◆ **Records to use**:
***
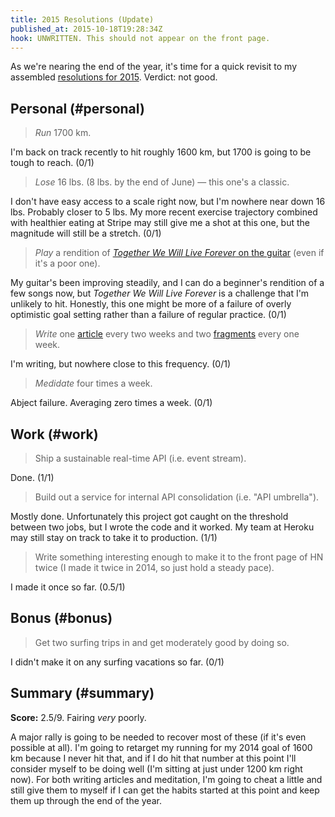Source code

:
 ```yaml
---
title: 2015 Resolutions (Update)
published_at: 2015-10-18T19:28:34Z
hook: UNWRITTEN. This should not appear on the front page.
---
```


As we're nearing the end of the year, it's time for a quick revisit to my
assembled [resolutions for 2015](/fragments/2015-resolutions). Verdict: not
good.

## Personal (#personal)

> _Run_ 1700 km.

I'm back on track recently to hit roughly 1600 km, but 1700 is going to be
tough to reach. (0/1)

> _Lose_ 16 lbs. (8 lbs. by the end of June) &mdash; this one's a classic.

I don't have easy access to a scale right now, but I'm nowhere near down 16
lbs. Probably closer to 5 lbs. My more recent exercise trajectory combined with
healthier eating at Stripe may still give me a shot at this one, but the
magnitude will still be a stretch. (0/1)

> _Play_ a rendition of [_Together We Will Live Forever_ on the
> guitar](https://www.youtube.com/watch?v=VH7pp2BXGC0) (even if it's a poor
> one).

My guitar's been improving steadily, and I can do a beginner's rendition of a
few songs now, but _Together We Will Live Forever_ is a challenge that I'm
unlikely to hit. Honestly, this one might be more of a failure of overly
optimistic goal setting rather than a failure of regular practice. (0/1)

> _Write_ one [article](/articles) every two weeks and two
> [fragments](/fragments) every one week.

I'm writing, but nowhere close to this frequency. (0/1)

> _Medidate_ four times a week.

Abject failure. Averaging zero times a week. (0/1)

## Work (#work)

> Ship a sustainable real-time API (i.e. event stream).

Done. (1/1)

> Build out a service for internal API consolidation (i.e. "API umbrella").

Mostly done. Unfortunately this project got caught on the threshold between two
jobs, but I wrote the code and it worked. My team at Heroku may still stay on
track to take it to production. (1/1)

> Write something interesting enough to make it to the front page of HN twice
> (I made it twice in 2014, so just hold a steady pace).

I made it once so far. (0.5/1)

## Bonus (#bonus)

> Get two surfing trips in and get moderately good by doing so.

I didn't make it on any surfing vacations so far. (0/1)

## Summary (#summary)

**Score:** 2.5/9. Fairing _very_ poorly.

A major rally is going to be needed to recover most of these (if it's even
possible at all). I'm going to retarget my running for my 2014 goal of 1600 km
because I never hit that, and if I do hit that number at this point I'll
consider myself to be doing well (I'm sitting at just under 1200 km right now).
For both writing articles and meditation, I'm going to cheat a little and still
give them to myself if I can get the habits started at this point and keep them
up through the end of the year.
***
◆ **Task brief**: Would you give again, word for word, every line from the one with "possible at all)." through the final line of the listing above?

◆ **Output**:
possible at all). I'm going to retarget my running for my 2014 goal of 1600 km
because I never hit that, and if I do hit that number at this point I'll
consider myself to be doing well (I'm sitting at just under 1200 km right now).
For both writing articles and meditation, I'm going to cheat a little and still
give them to myself if I can get the habits started at this point and keep them
up through the end of the year.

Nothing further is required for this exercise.